If the common law approach to environmental protection failed, it did so with the punitive damages--not necessarily with the decision to award them at all (on this, clearly, reasonable people can differ) but with their outrageous size. But I'm not willing to write off the jury, which comes off as thoughtful and responsible. Consider its approach to the compensatory damages. The plaintiffs asked for $572 million; Exxon declared that $100 million was a more appropriate figure. An array of well-paid experts testified for both sides, contradicting one another with abandon. So the jurors spent a month carefully considering each piece of evidence, divvying data by geography and by species of fish. They did their own calculations, referring to the experts' testimony when it was useful but refusing to be simply wowed by the aura of expertise. In the end, they produced about as fair a figure as anyone could have computed.

"It may be argued," Lebedoff writes, "that no jury should be asked to decide such technical economic questions, that some other method of dispute resolution should be employed for such abstruse aspects of a case. It is far more difficult to assert that any other method would have done a better job than what was accomplished by those resolute jurors."

He's right. One can disagree with some of the jury's decisions, but one cannot find fault with the jury, or the jury system, itself.
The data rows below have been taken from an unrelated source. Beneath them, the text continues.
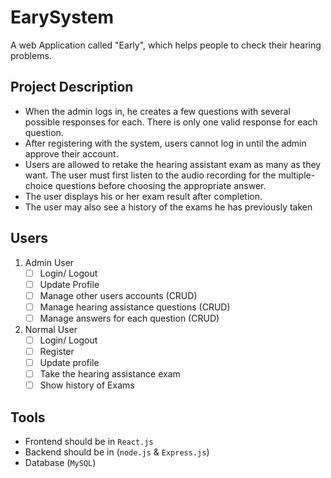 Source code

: # EarySystem
A web Application called "Early", which helps people to check their hearing problems.

## Project Description
- When the admin logs in, he creates a few questions with several possible responses for each. There is only one valid response for each question.
- After registering with the system, users cannot log in until the admin approve their account.
- Users are allowed to retake the hearing assistant exam as many as they want. The user must first listen to the audio recording for the multiple-choice questions before choosing the appropriate answer.
- The user displays his or her exam result after completion.
- The user may also see a history of the exams he has previously taken

## Users
1. Admin User
    - [ ]  Login/ Logout
    - [ ]  Update Profile
    - [ ]  Manage other users accounts (CRUD)
    - [ ]  Manage hearing assistance questions (CRUD)
    - [ ]  Manage answers for each question (CRUD)
2. Normal User
    - [ ]  Login/ Logout
    - [ ]  Register
    - [ ]  Update profile
    - [ ]  Take the hearing assistance exam
    - [ ]  Show history of Exams

## Tools
- Frontend should be in `React.js`
- Backend should be in (`node.js` & `Express.js`)
- Database (`MySQL`)
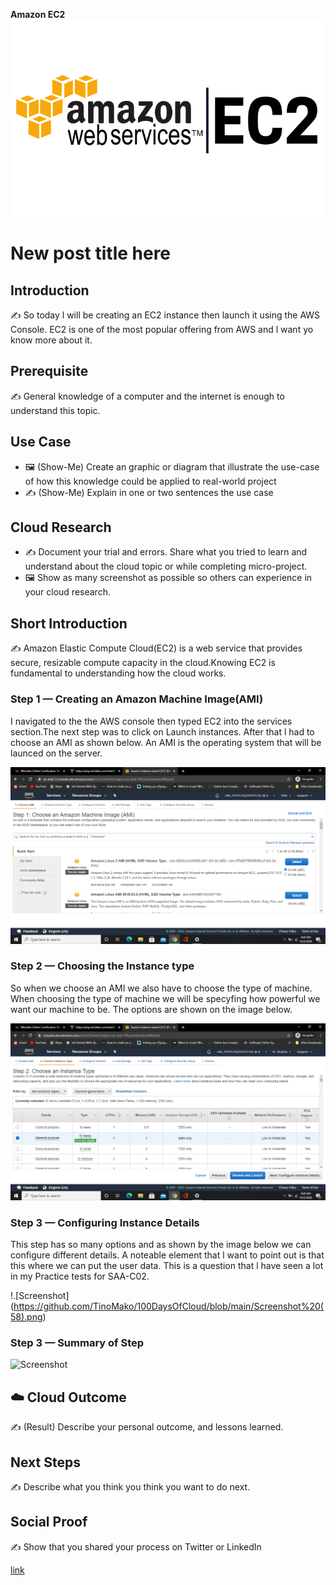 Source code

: **Amazon EC2**
![placeholder image](https://github.com/TinoMako/100DaysOfCloud/blob/main/AWS-EC2.png)

# New post title here

## Introduction

✍️ So today l will be creating an EC2 instance then launch it using the AWS Console. EC2 is one of the most popular offering from AWS and l want yo know more about it.

## Prerequisite

✍️ General knowledge of a computer and the internet is enough to understand this topic.

## Use Case

- 🖼️ (Show-Me) Create an graphic or diagram that illustrate the use-case of how this knowledge could be applied to real-world project
- ✍️ (Show-Me) Explain in one or two sentences the use case

## Cloud Research

- ✍️ Document your trial and errors. Share what you tried to learn and understand about the cloud topic or while completing micro-project.
- 🖼️ Show as many screenshot as possible so others can experience in your cloud research.

## Short Introduction

✍️ Amazon Elastic Compute Cloud(EC2) is a web service that provides secure, resizable compute capacity in the cloud.Knowing EC2 is fundamental to understanding how the cloud works. 

### Step 1 — Creating an Amazon Machine Image(AMI)

I navigated to the the AWS console then typed EC2 into the services section.The next step was to click on Launch instances. After that l had to choose an AMI as shown below.
An AMI is the operating system that will be launced on the server. 

![Screenshot](https://github.com/TinoMako/100DaysOfCloud/blob/main/Screenshot%20(56).png)


### Step 2 — Choosing the Instance type

So when we choose an AMI we also have to choose the type of machine. When choosing the type of machine we will be specyfing how powerful we want our machine to be. The options are shown on the image below.

![Screenshot](https://github.com/TinoMako/100DaysOfCloud/blob/main/Screenshot%20(57).png)

### Step 3 — Configuring Instance Details
This step has so many options and as shown by the image below we can configure different details. A noteable element that l want to point out is that this where we
can put the user data. This is a question that l have seen a lot in my Practice tests for SAA-C02.

!.[Screenshot] (https://github.com/TinoMako/100DaysOfCloud/blob/main/Screenshot%20(58).png)

### Step 3 — Summary of Step

![Screenshot](https://via.placeholder.com/500x300)

## ☁️ Cloud Outcome

✍️ (Result) Describe your personal outcome, and lessons learned.

## Next Steps

✍️ Describe what you think you think you want to do next.

## Social Proof

✍️ Show that you shared your process on Twitter or LinkedIn

[link](link)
If it did a less impressive job computing the punitive award, that can only be because retribution is so much fuzzier than restitution. The first is based on empirical data, the other on an abstract, almost artistic sense of justice. In the jury room, two argued against imposing a punitive award at all. Others proposed figures ranging from $861 million to $13 billion. Two jurors said the penalty should be $3.52 billion, because that was Exxon's net profit the year of the spill. Five billion, Lebedoff writes, was "a compromise figure, with people moving up and down in search of a consensus." It was also about the average size of the company's annual net profit.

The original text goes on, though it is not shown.